| HN Mirror

Y	Hacker News new \| ask \| show \| jobs


	by bobds 5232 days ago
	I don't think hashing by itself means much. Especially when working with tightly-constrained values. How about k-anonymity?

1 comments

jbooth 5232 days ago

Can you explain how hashing is insufficient? You're saying someone could use a lookup table of hashcodes for all the URLs on the internet and deanonymize the URLs? The browser's identity is still unrecoverable.

EDIT: Ah, just looked up k anonymity. We don't store any of the information that they're protecting for, like age, sex, any other personal attributes.

link

bobds 5232 days ago

I'm sure you are looking at more than just URLs.

Say you have a lead form with two fields, email and zip code. You would store a variety of data points besides those two. Referring URL, IP address, useragent, etc. If you just hash everything, and I gain access to your hashed values, it would be easy to make a lookup table reversing the one-way hash, at least for some of the data points.

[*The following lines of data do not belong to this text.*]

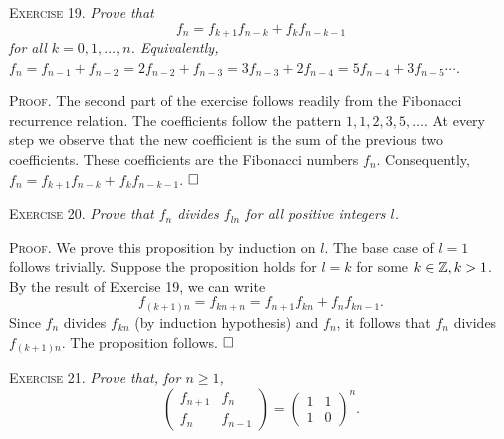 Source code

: \documentclass[11pt, leqno]{article}
\newcommand{\done}{\ensuremath{\hfill\square}}
\begin{document}
\textsc{Exercise 19}. \emph{Prove that 
\begin{displaymath}
f_n = f_{k+1}f_{n-k} + f_kf_{n-k-1}
\end{displaymath}
for all $k=0,1,\ldots, n$. Equivalently, $f_n = f_{n-1} + f_{n-2} = 2f_{n-2} + f_{n-3} = 3f_{n-3} + 2f_{n-4} = 5f_{n-4} + 3f_{n-5} \cdots$.}

\textsc{Proof}. The second part of the exercise follows readily from the Fibonacci recurrence relation. The coefficients follow the pattern $1, 1, 2, 3, 5, \ldots$. At every step we observe that the new coefficient is the sum of the previous two coefficients. These coefficients are the Fibonacci numbers $f_n$. Consequently, $f_n = f_{k+1}f_{n-k} + f_kf_{n-k-1}$. \done

\textsc{Exercise 20}. \emph{Prove that $f_n$ divides $f_{ln}$ for all positive integers $l$.}

\textsc{Proof}. We prove this proposition by induction on $l$. The base case of $l = 1$ follows trivially. Suppose the proposition holds for $l = k$ for some $k\in \mathbb{Z}, k>1$. By the result of Exercise 19, we can write 
\begin{displaymath}
  f_{(k+1)n} = f_{kn+n} = f_{n+1}f_{kn} + f_nf_{kn-1}. 
\end{displaymath}
Since $f_n$ divides $f_{kn}$ (by induction hypothesis) and $f_n$, it follows that $f_n$ divides $f_{(k+1)n}$. The proposition follows. \done

\textsc{Exercise 21}. \emph{Prove that, for $n\geq 1$, 
\begin{displaymath}
\begin{pmatrix} f_{n+1} & f_n \\ f_n & f_{n-1} \end{pmatrix} = \begin{pmatrix} 1 & 1 \\ 1 & 0 \end{pmatrix}^n.
\end{displaymath}}
\end{document}
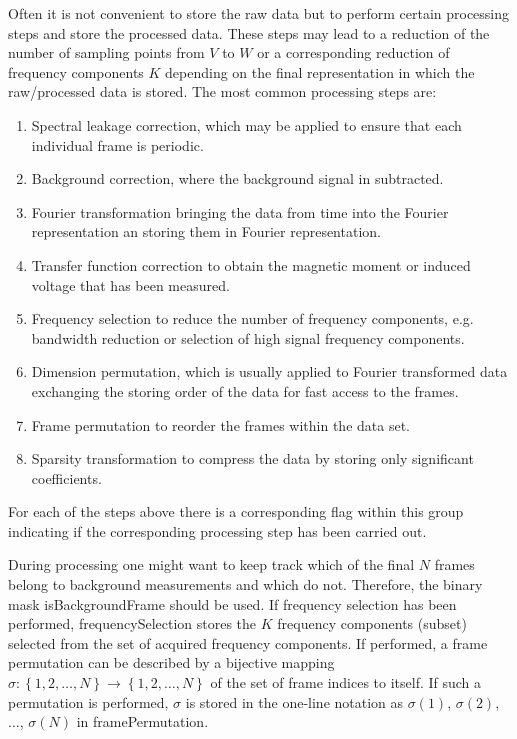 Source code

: \documentclass[landscape,a4paper]{article} %
\newcommand{\inlvar}[1]{{\ttfamily#1}}
\begin{document}
\begin{multicols}{2}
Often it is not convenient to store the raw data but to perform certain processing steps and store the processed data. These steps may lead to a reduction of the number of sampling points from $V$ to $W$ or a corresponding reduction of frequency components $K$ depending on the final representation in which the raw/processed data is stored. The most common processing steps are:
\begin{enumerate}
	\item Spectral leakage correction, which may be applied to ensure that each individual frame is periodic.
	\item Background correction, where the background signal in subtracted.
	\item Fourier transformation bringing the data from time into the Fourier representation an storing them in Fourier representation.
	\item Transfer function correction to obtain the magnetic moment or induced voltage that has been measured.
	\item Frequency selection to reduce the number of frequency components, e.g. bandwidth reduction or selection of high signal frequency components.
	\item Dimension permutation, which is usually applied to Fourier transformed data exchanging the storing order of the data for fast access to the frames.
	\item Frame permutation to reorder the frames within the data set.
	\item Sparsity transformation to compress the data by storing only significant coefficients.
\end{enumerate}
For each of the steps above there is a corresponding flag within this group indicating if the corresponding processing step has been carried out. 

During processing one might want to keep track which of the final $N$ frames belong to background measurements and which do not. Therefore, the binary mask \inlvar{isBackgroundFrame} should be used. If frequency selection has been performed, \inlvar{frequencySelection} stores the $K$ frequency components (subset) selected from the set of acquired frequency components. If performed, a frame permutation can be described by a bijective mapping $\sigma : \left\{ 1,2,\dots,N \right\} \rightarrow \left\{ 1,2,\dots,N \right\}$ of the set of frame indices to itself. If such a permutation is performed, $\sigma$ is stored in the one-line notation as $\sigma(1)$, $\sigma(2)$, $\dots$, $\sigma(N)$ in \inlvar{framePermutation}.


\end{multicols}
\end{document}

I haven't had a chance to read the k-anonymity or related papers, but from what I understand it's not specific to data points like age/sex/etc.

link

falcolas 5232 days ago

If you obtain my gender, DOB and zip code (which is not hard - Google demonstrated that had all of that data even though I never gave it to them directly), you can uniquely identify me 80% of the time.

That's insufficient, in my book.

link

jbooth 5232 days ago

I'm a little skeptical of this claim in light of the http://en.wikipedia.org/wiki/Birthday_problem

23 people means a 50% chance that 2 of them share a birthday. Assuming that your gender and zip code put you in a pool of people > 23, I'm not sure how your statistic holds up. Do you have a citation?

link

hackerblues 5232 days ago

I believe the previous commentator was referring to the work conducted by Latanya Sweeney

http://dataprivacylab.org/projects/identifiability/paper1.pd...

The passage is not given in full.